Even in urban areas, drinking water is rare in the dry season. This is the case in Glazoué, where the taps sometimes dry up for months. Residents have to resort to the water supplies of neighbouring villages. But for Véronique, a farmer and mother of six children, this is not a panacea:
"The few wells dry up quickly. We have to wake up at dawn to get in line, and come back with a 25-litre can for the whole family. "
SUSTAINABLE AND EQUITABLE ACCESS
In response, the Government of Benin has launched the National Rural Drinking Water Supply Programme. The objective of the project, which started in January 2016 with the support of UNDP, is to increase the rural water supply rate to 70 percent in 2017 and help to achieve Sustainable Development Goal 6.
More than 300 villages in 54 of the country’s 77 communes will be equipped with manually-operated pumps that provide water to close to 80,000 people. Border zones with neighbouring countries have been given priority, particularly schools and health centres.
The villagers play an important role in maintaining the pumps. Residents pay 5000 Fcfa (about US$50) to the town hall each month.

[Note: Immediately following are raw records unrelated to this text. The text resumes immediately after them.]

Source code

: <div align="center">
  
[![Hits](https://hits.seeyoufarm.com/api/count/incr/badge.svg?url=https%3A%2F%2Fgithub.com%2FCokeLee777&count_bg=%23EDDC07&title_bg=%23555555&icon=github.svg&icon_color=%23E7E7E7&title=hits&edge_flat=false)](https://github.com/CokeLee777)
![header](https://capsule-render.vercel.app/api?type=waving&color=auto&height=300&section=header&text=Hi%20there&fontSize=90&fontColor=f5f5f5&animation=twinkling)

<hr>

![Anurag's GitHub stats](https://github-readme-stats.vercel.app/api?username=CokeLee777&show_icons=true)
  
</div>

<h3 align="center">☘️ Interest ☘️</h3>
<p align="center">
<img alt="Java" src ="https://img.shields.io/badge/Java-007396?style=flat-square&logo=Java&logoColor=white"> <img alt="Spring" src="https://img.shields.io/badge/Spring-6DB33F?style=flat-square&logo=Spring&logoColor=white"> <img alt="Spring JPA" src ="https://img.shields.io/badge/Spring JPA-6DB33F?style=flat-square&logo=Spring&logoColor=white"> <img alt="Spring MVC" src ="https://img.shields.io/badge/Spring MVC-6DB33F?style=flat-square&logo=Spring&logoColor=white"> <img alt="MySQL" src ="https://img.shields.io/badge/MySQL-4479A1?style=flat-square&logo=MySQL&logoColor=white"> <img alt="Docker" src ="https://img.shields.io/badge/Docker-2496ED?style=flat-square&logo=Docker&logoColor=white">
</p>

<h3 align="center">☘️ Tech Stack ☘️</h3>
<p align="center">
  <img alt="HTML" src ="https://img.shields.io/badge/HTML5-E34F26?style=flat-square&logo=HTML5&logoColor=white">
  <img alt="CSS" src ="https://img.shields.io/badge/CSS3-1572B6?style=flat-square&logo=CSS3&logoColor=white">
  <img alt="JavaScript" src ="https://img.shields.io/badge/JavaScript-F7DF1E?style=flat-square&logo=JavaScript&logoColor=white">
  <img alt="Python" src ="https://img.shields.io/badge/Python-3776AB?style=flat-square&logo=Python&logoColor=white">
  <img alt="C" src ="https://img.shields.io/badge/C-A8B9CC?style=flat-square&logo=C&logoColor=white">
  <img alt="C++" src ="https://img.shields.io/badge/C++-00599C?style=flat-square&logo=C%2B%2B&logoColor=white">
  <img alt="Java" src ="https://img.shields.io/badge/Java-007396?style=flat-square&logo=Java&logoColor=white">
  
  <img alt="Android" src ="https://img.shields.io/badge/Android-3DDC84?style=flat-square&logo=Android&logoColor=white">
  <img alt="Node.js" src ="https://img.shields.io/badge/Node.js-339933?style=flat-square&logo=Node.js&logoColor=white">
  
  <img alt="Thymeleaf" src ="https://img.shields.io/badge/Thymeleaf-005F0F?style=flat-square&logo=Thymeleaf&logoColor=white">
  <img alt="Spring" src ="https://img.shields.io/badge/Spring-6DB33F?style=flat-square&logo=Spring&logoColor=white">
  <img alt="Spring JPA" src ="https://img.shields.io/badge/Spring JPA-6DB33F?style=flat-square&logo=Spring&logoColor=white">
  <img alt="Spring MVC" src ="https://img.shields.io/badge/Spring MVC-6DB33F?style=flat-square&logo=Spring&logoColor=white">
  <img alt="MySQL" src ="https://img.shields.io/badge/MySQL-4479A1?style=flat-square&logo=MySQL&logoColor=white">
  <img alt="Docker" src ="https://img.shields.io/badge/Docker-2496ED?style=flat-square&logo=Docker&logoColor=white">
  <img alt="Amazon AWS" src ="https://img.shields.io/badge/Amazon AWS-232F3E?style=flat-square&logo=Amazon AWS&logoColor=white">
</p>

The money is used to buy spare parts and to make repairs.
In Tatonougo, where villagers alternated visits to the well every two days to prevent water from becoming a source of conflict, relief is noticeable now that water is within reach.
Water supply is a component of human dignity that we must support it,” says Siaka Coulibaly, UN Resident Coordinator and UNDP Resident Representative in Benin.